La Commission des Viticultrices de la Champagne a parfois été comparée à «un salon de thé», au point d’être menacée de disparition. Fraîchement élue à la présidence de cette composante du Syndicat Général des Vignerons, Séverine Couvreur, (image ci-dessus) a bien l’intention de mettre cette réputation en pièce. Dans la salle panoramique des Terroirs et Vignerons de Champagne, à Chouilly, le programme de l’Assemblée Générale de la Commission a été plus qu’un bon début, pour les femmes et pour la planète.

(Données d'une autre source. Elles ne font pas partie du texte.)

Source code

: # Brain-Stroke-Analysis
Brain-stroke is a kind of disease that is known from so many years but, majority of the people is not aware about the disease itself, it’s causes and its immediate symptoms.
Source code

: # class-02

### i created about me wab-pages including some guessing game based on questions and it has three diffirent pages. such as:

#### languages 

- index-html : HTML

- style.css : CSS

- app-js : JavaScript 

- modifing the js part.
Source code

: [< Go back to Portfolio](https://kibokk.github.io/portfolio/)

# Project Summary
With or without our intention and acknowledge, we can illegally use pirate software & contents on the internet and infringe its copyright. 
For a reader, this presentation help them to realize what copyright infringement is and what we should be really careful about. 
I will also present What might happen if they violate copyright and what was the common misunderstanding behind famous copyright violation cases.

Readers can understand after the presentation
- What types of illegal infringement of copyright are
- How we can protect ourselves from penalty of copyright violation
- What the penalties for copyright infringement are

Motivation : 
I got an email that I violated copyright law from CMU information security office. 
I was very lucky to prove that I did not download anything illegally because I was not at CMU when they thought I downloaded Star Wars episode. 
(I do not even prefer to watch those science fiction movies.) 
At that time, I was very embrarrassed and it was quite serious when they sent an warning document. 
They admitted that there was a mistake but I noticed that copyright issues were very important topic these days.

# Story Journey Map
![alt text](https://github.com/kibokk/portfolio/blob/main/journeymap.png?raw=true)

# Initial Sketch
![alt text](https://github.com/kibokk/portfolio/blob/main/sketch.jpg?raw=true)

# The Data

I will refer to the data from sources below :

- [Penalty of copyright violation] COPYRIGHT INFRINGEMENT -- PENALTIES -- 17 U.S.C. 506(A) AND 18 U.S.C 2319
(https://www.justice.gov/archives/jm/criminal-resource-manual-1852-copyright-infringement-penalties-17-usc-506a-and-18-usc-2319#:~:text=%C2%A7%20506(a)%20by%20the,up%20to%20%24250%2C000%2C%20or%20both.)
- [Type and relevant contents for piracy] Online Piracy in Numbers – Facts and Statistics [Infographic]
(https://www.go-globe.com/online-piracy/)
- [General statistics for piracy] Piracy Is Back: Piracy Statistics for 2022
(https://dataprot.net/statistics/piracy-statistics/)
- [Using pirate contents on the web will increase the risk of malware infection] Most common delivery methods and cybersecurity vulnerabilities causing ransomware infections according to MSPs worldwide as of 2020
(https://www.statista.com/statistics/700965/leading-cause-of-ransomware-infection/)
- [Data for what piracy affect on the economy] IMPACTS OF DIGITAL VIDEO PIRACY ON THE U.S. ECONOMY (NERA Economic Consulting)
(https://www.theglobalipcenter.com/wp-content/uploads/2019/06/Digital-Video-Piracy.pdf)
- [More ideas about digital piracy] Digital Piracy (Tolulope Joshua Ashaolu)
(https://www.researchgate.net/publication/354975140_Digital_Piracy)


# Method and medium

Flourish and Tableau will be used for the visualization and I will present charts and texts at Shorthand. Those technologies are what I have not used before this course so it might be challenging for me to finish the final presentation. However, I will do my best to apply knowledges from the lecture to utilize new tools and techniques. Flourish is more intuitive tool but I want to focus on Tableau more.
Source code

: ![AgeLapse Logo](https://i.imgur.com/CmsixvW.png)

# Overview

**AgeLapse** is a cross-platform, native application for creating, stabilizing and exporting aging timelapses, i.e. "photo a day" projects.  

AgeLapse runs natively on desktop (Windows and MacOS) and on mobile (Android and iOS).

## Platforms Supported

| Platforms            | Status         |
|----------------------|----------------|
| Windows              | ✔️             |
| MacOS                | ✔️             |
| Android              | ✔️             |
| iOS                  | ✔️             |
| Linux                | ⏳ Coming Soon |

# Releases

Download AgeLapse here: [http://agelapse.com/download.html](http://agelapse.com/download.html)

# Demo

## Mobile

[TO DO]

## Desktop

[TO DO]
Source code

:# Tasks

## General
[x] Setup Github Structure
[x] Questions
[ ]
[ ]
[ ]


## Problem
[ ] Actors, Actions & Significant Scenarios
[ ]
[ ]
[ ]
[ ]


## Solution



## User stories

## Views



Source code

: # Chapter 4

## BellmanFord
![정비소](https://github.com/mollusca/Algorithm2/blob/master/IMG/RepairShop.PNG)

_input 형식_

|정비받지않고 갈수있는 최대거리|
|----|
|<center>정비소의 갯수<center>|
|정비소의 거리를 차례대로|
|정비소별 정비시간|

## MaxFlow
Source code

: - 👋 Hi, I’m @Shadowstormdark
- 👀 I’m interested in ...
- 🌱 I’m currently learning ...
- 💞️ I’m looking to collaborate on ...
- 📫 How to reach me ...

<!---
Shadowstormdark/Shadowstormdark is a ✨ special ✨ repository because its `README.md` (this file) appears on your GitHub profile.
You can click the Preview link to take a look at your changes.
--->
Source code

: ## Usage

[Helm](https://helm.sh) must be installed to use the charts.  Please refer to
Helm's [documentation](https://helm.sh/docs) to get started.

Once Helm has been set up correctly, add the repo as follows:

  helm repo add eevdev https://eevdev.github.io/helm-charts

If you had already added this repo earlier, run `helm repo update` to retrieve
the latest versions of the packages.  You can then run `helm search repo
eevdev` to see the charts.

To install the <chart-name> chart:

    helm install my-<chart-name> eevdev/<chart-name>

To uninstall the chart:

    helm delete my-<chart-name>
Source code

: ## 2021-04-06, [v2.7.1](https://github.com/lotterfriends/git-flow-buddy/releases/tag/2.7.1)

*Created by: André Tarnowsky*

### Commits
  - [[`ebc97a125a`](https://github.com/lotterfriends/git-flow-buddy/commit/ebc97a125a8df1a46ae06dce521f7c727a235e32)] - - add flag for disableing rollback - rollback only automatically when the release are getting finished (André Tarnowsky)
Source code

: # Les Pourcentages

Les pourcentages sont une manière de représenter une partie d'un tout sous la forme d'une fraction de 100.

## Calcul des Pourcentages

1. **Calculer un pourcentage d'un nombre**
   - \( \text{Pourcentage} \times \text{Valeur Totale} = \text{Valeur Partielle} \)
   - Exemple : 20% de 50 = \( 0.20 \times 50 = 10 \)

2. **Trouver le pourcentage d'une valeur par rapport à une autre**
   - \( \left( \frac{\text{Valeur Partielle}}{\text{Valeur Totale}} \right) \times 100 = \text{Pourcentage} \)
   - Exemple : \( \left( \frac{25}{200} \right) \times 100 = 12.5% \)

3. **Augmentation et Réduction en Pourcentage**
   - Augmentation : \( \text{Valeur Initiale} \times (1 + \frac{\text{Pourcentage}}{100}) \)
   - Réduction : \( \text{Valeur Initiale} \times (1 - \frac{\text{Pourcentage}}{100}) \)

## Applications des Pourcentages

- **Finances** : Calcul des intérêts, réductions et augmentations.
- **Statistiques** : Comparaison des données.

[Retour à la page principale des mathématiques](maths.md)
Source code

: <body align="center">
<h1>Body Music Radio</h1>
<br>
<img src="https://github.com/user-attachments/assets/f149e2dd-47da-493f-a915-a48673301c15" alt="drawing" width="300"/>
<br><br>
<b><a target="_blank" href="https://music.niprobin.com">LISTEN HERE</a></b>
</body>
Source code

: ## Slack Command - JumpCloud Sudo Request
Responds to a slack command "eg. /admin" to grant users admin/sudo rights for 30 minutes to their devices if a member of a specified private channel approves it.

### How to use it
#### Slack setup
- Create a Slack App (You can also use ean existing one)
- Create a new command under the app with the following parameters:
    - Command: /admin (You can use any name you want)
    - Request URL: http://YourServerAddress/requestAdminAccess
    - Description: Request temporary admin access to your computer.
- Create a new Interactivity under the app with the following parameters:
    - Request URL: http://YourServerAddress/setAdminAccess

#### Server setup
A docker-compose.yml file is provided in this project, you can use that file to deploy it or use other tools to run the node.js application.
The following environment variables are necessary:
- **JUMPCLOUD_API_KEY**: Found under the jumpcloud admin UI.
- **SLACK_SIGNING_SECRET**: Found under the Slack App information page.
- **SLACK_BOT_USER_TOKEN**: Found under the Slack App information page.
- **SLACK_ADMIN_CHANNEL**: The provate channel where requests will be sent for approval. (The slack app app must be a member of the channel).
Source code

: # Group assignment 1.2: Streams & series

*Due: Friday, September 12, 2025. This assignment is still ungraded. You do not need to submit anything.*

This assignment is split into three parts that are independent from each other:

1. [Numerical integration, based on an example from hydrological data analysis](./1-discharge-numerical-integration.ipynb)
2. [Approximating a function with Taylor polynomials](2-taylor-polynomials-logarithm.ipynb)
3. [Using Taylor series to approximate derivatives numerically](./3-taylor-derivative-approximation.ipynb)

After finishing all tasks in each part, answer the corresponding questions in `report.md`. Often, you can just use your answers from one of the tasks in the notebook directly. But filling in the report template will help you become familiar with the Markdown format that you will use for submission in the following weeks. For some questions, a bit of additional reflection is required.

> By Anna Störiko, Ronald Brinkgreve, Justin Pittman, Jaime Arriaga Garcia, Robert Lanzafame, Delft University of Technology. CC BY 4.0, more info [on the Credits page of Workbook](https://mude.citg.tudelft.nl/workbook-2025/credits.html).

A 6 jours de la journée internationale des droits de femmes, l’AG de la Commission des Viticultrices s’est évidemment intéressée à la condition de celles qui font le champagne. Et comme dans bien des secteurs d’activité, les femmes du vignoble ont gagné leur statut de haute lutte.
INVISIBLES
Avant les années 80, le statut des femmes qui travaillent sur l’exploitation est tout simplement inexistant, explique Aurélie Melin à la tribune. Cette ethnologue de l’institut Chappaz ajoute qu’il a fallu un combat de 30 ou 40 années pour que leur part de travail soit administrativement reconnue. Il faut encore attendre la fin du second millénaire pour qu’apparaisse un statut de conjoint collaborateur. Mais jusqu’en 2006, l’autorisation de l’homme est la condition qui permet à la viticultrice d’en bénéficier. «Le but, commente Aurélie Melin, c’est de rendre les femmes invisibles.» Invisibles, c’est bien le mot. Océane Carneiro le confirme à son tour. Elle est doctorante à l’institut Chappaz. La thèse qu’elle prépare est consacrée aux viticultrices de la Champagne. Son premier constat est éloquent. Dans les archives du SGV elle n’a trouvé qu’un seul cliché qui fasse apparaître une femme dans les vignes. Et pourtant…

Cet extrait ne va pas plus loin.